Items listed in a dataset:
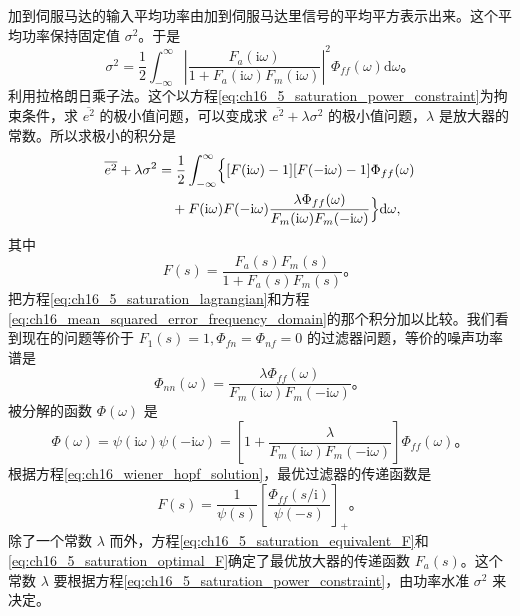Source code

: 加到伺服马达的输入平均功率由加到伺服马达里信号的平均平方表示出来。这个平均功率保持固定值 $\sigma^2$。于是
\begin{equation}
\sigma^2 = \frac{1}{2}\int_{-\infty}^{\infty} \left|\frac{F_a(\mathrm{i}\omega)}{1+F_a(\mathrm{i}\omega)F_m(\mathrm{i}\omega)}\right|^2 \Phi_{ff}(\omega)\mathrm{d}\omega。
\label{eq:ch16_5_saturation_power_constraint}
\end{equation}
利用拉格朗日乘子法。这个以方程\eqref{eq:ch16_5_saturation_power_constraint}为拘束条件，求 $\overline{e^2}$ 的极小值问题，可以变成求 $\overline{e^2}+\lambda\sigma^2$ 的极小值问题，$\lambda$ 是放大器的常数。所以求极小的积分是
\begin{equation}
\begin{aligned}
\overline{e^2}+\lambda\sigma^2 &= \frac{1}{2}\int_{-\infty}^{\infty} \Bigl\{[F(\mathrm{i}\omega)-1][F(-\mathrm{i}\omega)-1]\Phi_{ff}(\omega) \\
&\quad + F(\mathrm{i}\omega)F(-\mathrm{i}\omega)\frac{\lambda\Phi_{ff}(\omega)}{F_m(\mathrm{i}\omega)F_m(-\mathrm{i}\omega)}\Bigr\}\mathrm{d}\omega,
\end{aligned}
\label{eq:ch16_5_saturation_lagrangian}
\end{equation}
其中
\begin{equation}
F(s) = \frac{F_a(s)F_m(s)}{1+F_a(s)F_m(s)}。
\label{eq:ch16_5_saturation_equivalent_F}
\end{equation}
把方程\eqref{eq:ch16_5_saturation_lagrangian}和方程\eqref{eq:ch16_mean_squared_error_frequency_domain}的那个积分加以比较。我们看到现在的问题等价于 $F_1(s)=1,\Phi_{fn}=\Phi_{nf}=0$ 的过滤器问题，等价的噪声功率谱是
\begin{equation*}
\Phi_{nn}(\omega) = \frac{\lambda\Phi_{ff}(\omega)}{F_m(\mathrm{i}\omega)F_m(-\mathrm{i}\omega)}。
\end{equation*}
被分解的函数 $\Phi(\omega)$ 是
\begin{equation}
\Phi(\omega) = \psi(\mathrm{i}\omega)\psi(-\mathrm{i}\omega) = \left[1+\frac{\lambda}{F_m(\mathrm{i}\omega)F_m(-\mathrm{i}\omega)}\right]\Phi_{ff}(\omega)。
\label{eq:ch16_5_saturation_total_psd}
\end{equation}
根据方程\eqref{eq:ch16_wiener_hopf_solution}，最优过滤器的传递函数是
\begin{equation}
F(s) = \frac{1}{\psi(s)}\left[\frac{\Phi_{ff}(s/\mathrm{i})}{\psi(-s)}\right]_+。
\label{eq:ch16_5_saturation_optimal_F}
\end{equation}
除了一个常数 $\lambda$ 而外，方程\eqref{eq:ch16_5_saturation_equivalent_F}和\eqref{eq:ch16_5_saturation_optimal_F}确定了最优放大器的传递函数 $F_a(s)$。这个常数 $\lambda$ 要根据方程\eqref{eq:ch16_5_saturation_power_constraint}，由功率水准 $\sigma^2$ 来决定。

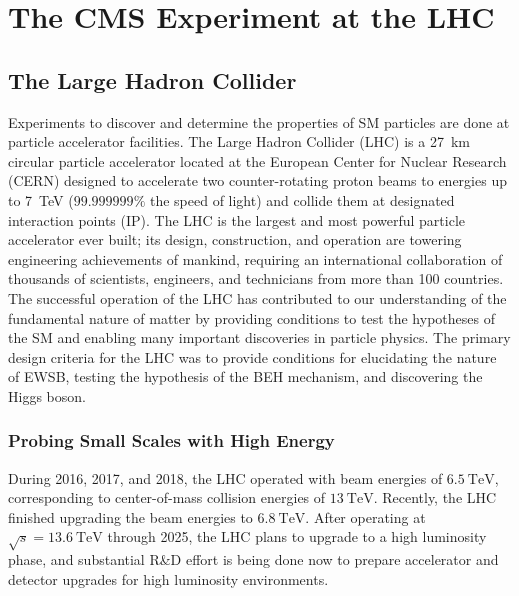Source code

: 
\chapter{The CMS Experiment at the LHC}

\section{The Large Hadron Collider}
Experiments to discover and determine the properties of SM particles are done at particle accelerator facilities.
The Large Hadron Collider (LHC) is a \SI{27}{\km} circular particle accelerator located at the European Center for Nuclear Research (CERN) designed to accelerate two counter-rotating proton beams to energies up to \SI{7}{\TeV} ($99.999999\%$ the speed of light) and collide them at designated interaction points (IP).
The LHC is the largest and most powerful particle accelerator ever built; its design, construction, and operation are towering engineering achievements of mankind, requiring an international collaboration of thousands of scientists, engineers, and technicians from more than 100 countries.
The successful operation of the LHC has contributed to our understanding of the fundamental nature of matter by providing conditions to test the hypotheses of the SM and enabling many important discoveries in particle physics.
The primary design criteria for the LHC was to provide conditions for elucidating the nature of EWSB, testing the hypothesis of the BEH mechanism, and discovering the Higgs boson.

\subsection{Probing Small Scales with High Energy}
During 2016, 2017, and 2018, the LHC operated with beam energies of $\SI{6.5}{\TeV}$, corresponding to center-of-mass collision energies of $\SI{13}{\TeV}$.
Recently, the LHC finished upgrading the beam energies to $\SI{6.8}{\TeV}$.
After operating at $\sqrt{s}=\SI{13.6}{\TeV}$ through 2025, the LHC plans to upgrade to a high luminosity phase, and substantial R\&D effort is being done now to prepare accelerator and detector upgrades for high luminosity environments.

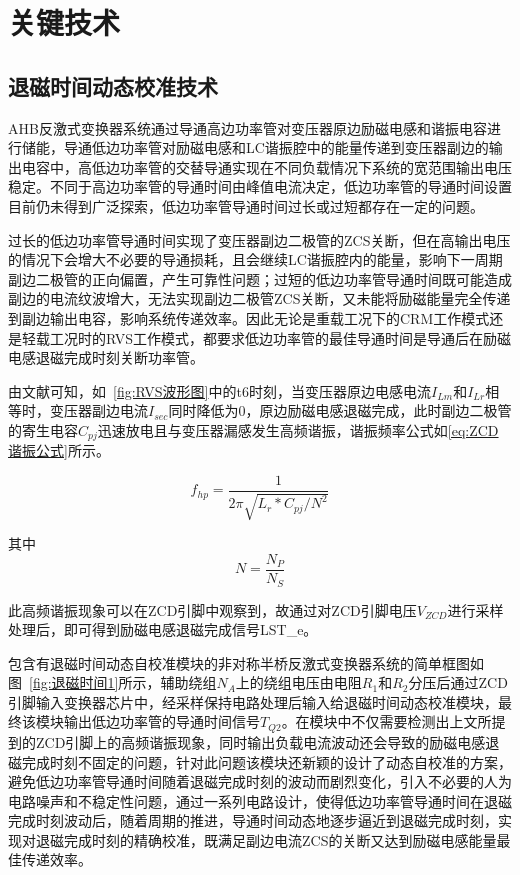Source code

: \section{关键技术}

\subsection{退磁时间动态校准技术}

AHB反激式变换器系统通过导通高边功率管对变压器原边励磁电感和谐振电容进行储能，导通低边功率管对励磁电感和LC谐振腔中的能量传递到变压器副边的输出电容中，高低边功率管的交替导通实现在不同负载情况下系统的宽范围输出电压稳定。不同于高边功率管的导通时间由峰值电流决定，低边功率管的导通时间设置目前仍未得到广泛探索，低边功率管导通时间过长或过短都存在一定的问题。

过长的低边功率管导通时间实现了变压器副边二极管的ZCS关断，但在高输出电压的情况下会增大不必要的导通损耗，且会继续LC谐振腔内的能量，影响下一周期副边二极管的正向偏置，产生可靠性问题；过短的低边功率管导通时间既可能造成副边的电流纹波增大，无法实现副边二极管ZCS关断，又未能将励磁能量完全传递到副边输出电容，影响系统传递效率。因此无论是重载工况下的CRM工作模式还是轻载工况时的RVS工作模式，都要求低边功率管的最佳导通时间是导通后在励磁电感退磁完成时刻关断功率管。

由文献可知，如~\ref{fig:RVS波形图}中的t6时刻，当变压器原边电感电流$I_{Lm}$和$I_{Lr}$相等时，变压器副边电流$I_{sec}$同时降低为0，原边励磁电感退磁完成，此时副边二极管的寄生电容$C_{pj}$迅速放电且与变压器漏感发生高频谐振，谐振频率公式如\eqref{eq:ZCD谐振公式}所示。

\begin{equation}
    \label{eq:ZCD谐振公式}
    f_{hp} = \frac{1}{2\pi \sqrt{L_r * C_{pj}/N^2}}
\end{equation}

其中 
\begin{equation}
    \label{eq:变压器匝比}
    N=\frac{N_P}{N_S}
\end{equation}

此高频谐振现象可以在ZCD引脚中观察到，故通过对ZCD引脚电压$V_{ZCD}$进行采样处理后，即可得到励磁电感退磁完成信号LST\_e。

包含有退磁时间动态自校准模块的非对称半桥反激式变换器系统的简单框图如图~\ref{fig:退磁时间1}所示，辅助绕组$N_A$上的绕组电压由电阻$R_1$和$R_2$分压后通过ZCD引脚输入变换器芯片中，经采样保持电路处理后输入给退磁时间动态校准模块，最终该模块输出低边功率管的导通时间信号$T_{Q2}$。在模块中不仅需要检测出上文所提到的ZCD引脚上的高频谐振现象，同时输出负载电流波动还会导致的励磁电感退磁完成时刻不固定的问题，针对此问题该模块还新颖的设计了动态自校准的方案，避免低边功率管导通时间随着退磁完成时刻的波动而剧烈变化，引入不必要的人为电路噪声和不稳定性问题，通过一系列电路设计，使得低边功率管导通时间在退磁完成时刻波动后，随着周期的推进，导通时间动态地逐步逼近到退磁完成时刻，实现对退磁完成时刻的精确校准，既满足副边电流ZCS的关断又达到励磁电感能量最佳传递效率。

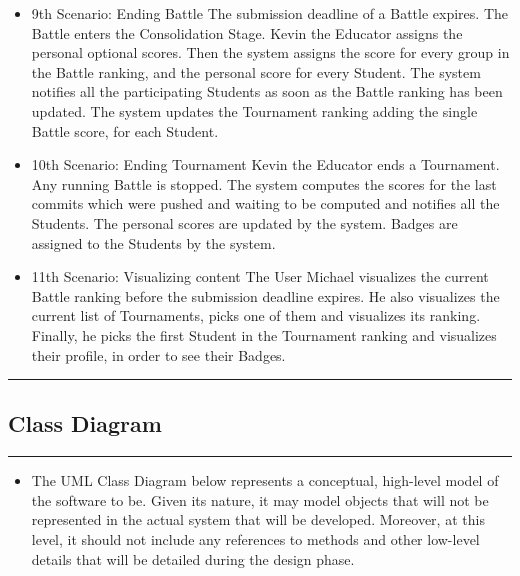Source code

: \documentclass{Configuration_Files/Template}
\begin{document}
\begin{itemize}
\item \textcolor{bluepoli}{9th Scenario: Ending Battle} The submission deadline of a Battle expires. The Battle enters the Consolidation Stage. Kevin the Educator assigns the personal optional scores. Then the system assigns the score for every group in the Battle ranking, and the personal score for every Student. The system notifies all the participating Students as soon as the Battle ranking has been updated. The system updates the Tournament ranking adding the single Battle score, for each Student.
\item \textcolor{bluepoli}{10th Scenario: Ending Tournament} Kevin the Educator ends a Tournament. Any running Battle is stopped. The system computes the scores for the last commits which were pushed and waiting to be computed and notifies all the Students. The personal scores are updated by the system. Badges are assigned to the Students by the system.
\item \textcolor{bluepoli}{11th Scenario: Visualizing content} The User Michael visualizes the current Battle ranking before the submission deadline expires. He also visualizes the current list of Tournaments, picks one of them and visualizes its ranking. Finally, he picks the first Student in the Tournament ranking and visualizes their profile, in order to see their Badges.
\end{itemize}

{\color{bluepoli}\rule{\linewidth}{0.1pt}}

\subsection{Class Diagram}

{\color{bluepoli}\rule{\linewidth}{0.1pt}}

\begin{itemize}
\item The UML Class Diagram below represents a conceptual, high-level model of the software to be. Given its nature, it may model objects that will not be represented in the actual system that will be developed. Moreover, at this level, it should not include any references to methods and other low-level details that will be detailed during the design phase.\\
\end{itemize}
\end{document}
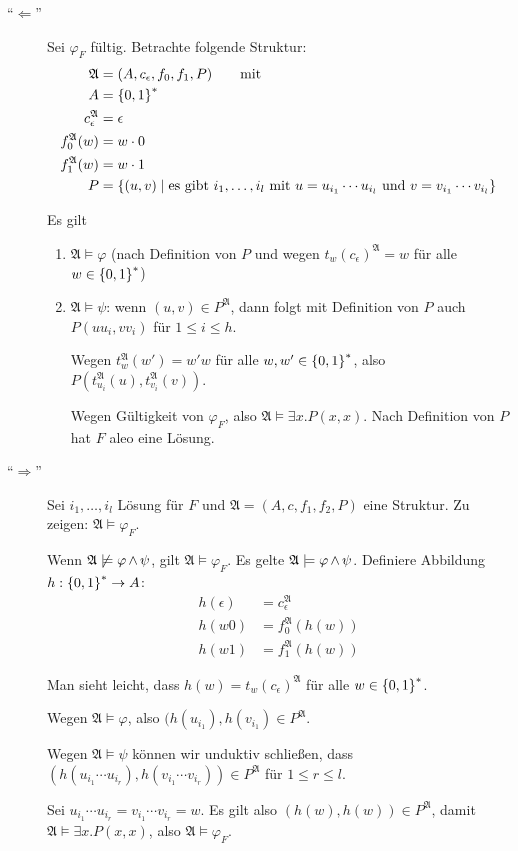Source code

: \begin{description}
  \item[\enquote{$\Leftarrow$}]
  Sei $\varphi_F$ fültig. Betrachte folgende Struktur:
  \begin{align*}
    \mathfrak{A} &= (A, c_\epsilon, f_0, f_1, P) \qquad\text{mit} \\
    A &= \left\{0,1\right\}^*\\
    c_\epsilon^{\mathfrak{A}} &= \epsilon\\
    f_0^{\mathfrak{A}}(w) &= w \cdot 0\\
    f_1^{\mathfrak{A}}(w) &= w \cdot 1\\
    P &= \left\{(u,v) \mid \text{es gibt $i_1,\dots,i_l$ mit $u=u_{i_1}\cdots u_{i_l}$ und $v=v_{i_1}\cdots v_{i_l}$}\right\}
  \end{align*}
  
  Es gilt
  \begin{enumerate}
    \item $\mathfrak{A} \models \varphi$ (nach Definition von $P$ und wegen $t_w(c_\epsilon)^{\mathfrak{A}}=w$ für alle $w\in\left\{0,1\right\}^*$)
    \item $\mathfrak{A} \models \psi$: wenn $(u,v)\in P^{\mathfrak{A}}$, dann folgt mit Definition von $P$ auch $P(uu_i, vv_i)$ für $1\leq i\leq h$.
    
    Wegen $t_w^\mathfrak{A}(w') = w'w$ für alle $w,w'\in\left\{0,1\right\}^*$, also $P(t_{u_i}^\mathfrak{A}(u), t_{v_i}^\mathfrak{A}(v))$.

    Wegen Gültigkeit von $\varphi_F$, also $\mathfrak{A} \models \exists x.P(x,x)$. Nach Definition von $P$ hat $F$ aleo eine Lösung.
  \end{enumerate}
  
  \item[\enquote{$\Rightarrow$}]
  Sei $i_1,\dots,i_l$ Lösung für $F$ und $\mathfrak{A} = (A, c, f_1, f_2, P)$ eine Struktur. Zu zeigen: $\mathfrak{A}\models\varphi_F$.
  
  Wenn $\mathfrak{A}\not\models \varphi\operatorname{\wedge}\psi$, gilt $\mathfrak{A}\models\varphi_F$. Es gelte $\mathfrak{A}\models\varphi\operatorname{\wedge}\psi$.
  Definiere Abbildung $h : \left\{0,1\right\}^* \rightarrow A$:
  \begin{align*}
    h(\epsilon) &= c_\epsilon^\mathfrak{A}\\
    h(w0) &= f_0^{\mathfrak{A}}(h(w))\\
    h(w1) &= f_1^{\mathfrak{A}}(h(w))
  \end{align*}
  
  Man sieht leicht, dass $h(w)=t_w(c_\epsilon)^\mathfrak{A}$ für alle $w\in\left\{0,1\right\}^*$.
  
  Wegen $\mathfrak{A} \models \varphi$, also $(h(u_{i_1}), h(v_{i_1}) \in P^{\mathfrak{A}}$.
  
  Wegen $\mathfrak{A} \models \psi$ können wir unduktiv schließen, dass $(h(u_{i_1}\cdots u_{i_r}), h(v_{i_1}\cdots v_{i_r}))\in P^{\mathfrak{A}}$ für $1\leq r\leq l$.
  
  Sei $u_{i_1}\cdots u_{i_r} = v_{i_1}\cdots v_{i_r} = w$. Es gilt also $(h(w),h(w)) \in P^{\mathfrak{A}}$, damit $\mathfrak{A} \models \exists x.P(x,x)$, also $\mathfrak{A}\models\varphi_F$.
\end{description}

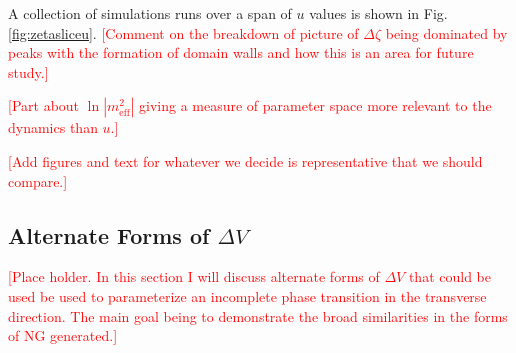 A collection of simulations runs over a span of $u$ values is shown in Fig. \ref{fig:zetasliceu}.
\textcolor{red}{[Comment on the breakdown of picture of $\Delta\zeta$ being dominated by peaks with the formation of domain walls and how this is an area for future study.]}

\Fzetaslicecomp

\Fpotparamcomp

\textcolor{red}{[Part about $\ln|m^2_\mathrm{eff}|$ giving a measure of parameter space more relevant to the dynamics than $u$.]}

\textcolor{red}{[Add figures and text for whatever we decide is representative that we should compare.]}





\subsection{Alternate Forms of $\Delta V$}
\textcolor{red}{[Place holder. In this section I will discuss alternate forms of $\Delta V$ that could be used be used to parameterize an incomplete phase transition in the transverse direction. The main goal being to demonstrate the broad similarities in the forms of NG generated.]}

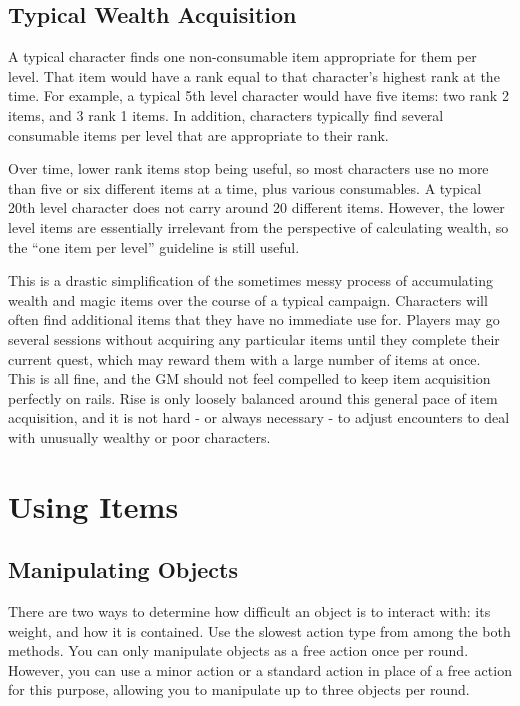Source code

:   \subsection{Typical Wealth Acquisition}
    A typical character finds one non-consumable item appropriate for them per level.
    That item would have a rank equal to that character's highest rank at the time.
    For example, a typical 5th level character would have five items: two rank 2 items, and 3 rank 1 items.
    In addition, characters typically find several consumable items per level that are appropriate to their rank.

    Over time, lower rank items stop being useful, so most characters use no more than five or six different items at a time, plus various consumables.
    A typical 20th level character does not carry around 20 different items.
    However, the lower level items are essentially irrelevant from the perspective of calculating wealth, so the ``one item per level'' guideline is still useful.

    This is a drastic simplification of the sometimes messy process of accumulating wealth and magic items over the course of a typical campaign.
    Characters will often find additional items that they have no immediate use for.
    Players may go several sessions without acquiring any particular items until they complete their current quest, which may reward them with a large number of items at once.
    This is all fine, and the GM should not feel compelled to keep item acquisition perfectly on rails.
    Rise is only loosely balanced around this general pace of item acquisition, and it is not hard - or always necessary - to adjust encounters to deal with unusually wealthy or poor characters.

\section{Using Items}

  \subsection{Manipulating Objects}\label{Manipulating Objects}
    There are two ways to determine how difficult an object is to interact with: its weight, and how it is contained.
    Use the slowest action type from among the both methods.
    You can only manipulate objects as a free action once per round.
    However, you can use a minor action or a standard action in place of a free action for this purpose, allowing you to manipulate up to three objects per round.

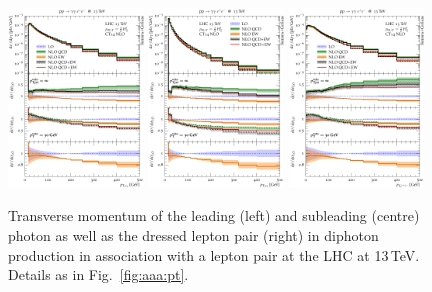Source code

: \begin{figure}[t!]
  \centering
  \includegraphics[width=0.32\textwidth]{figs_aaz/pT_y1}
  \includegraphics[width=0.32\textwidth]{figs_aaz/pT_y2}
  \includegraphics[width=0.32\textwidth]{figs_aaz/pT_l1l2_comb_log}
  \caption{
    Transverse momentum of the leading (left) and subleading (centre) 
    photon as well as the dressed lepton pair (right) 
    in diphoton production in association with a lepton pair 
    at the LHC at 13\,TeV. 
    Details as in Fig.\ \ref{fig:aaa:pt}.
    \label{fig:aaz:pt}
  }
\end{figure}

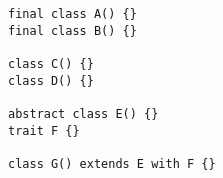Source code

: \begin{lstlisting}[style=scalaioScala]
final class A() {}
final class B() {}

class C() {}
class D() {}

abstract class E() {}
trait F {}

class G() extends E with F {}
\end{lstlisting}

> _Problem requirements_: Within the entries, find all lines that contain "determine" and copy each one.

> _Finished task_:
Experiments to discover and determine the properties of SM particles are done at particle accelerator facilities.
    There are two ways to determine how difficult an object is to interact with: its weight, and how it is contained.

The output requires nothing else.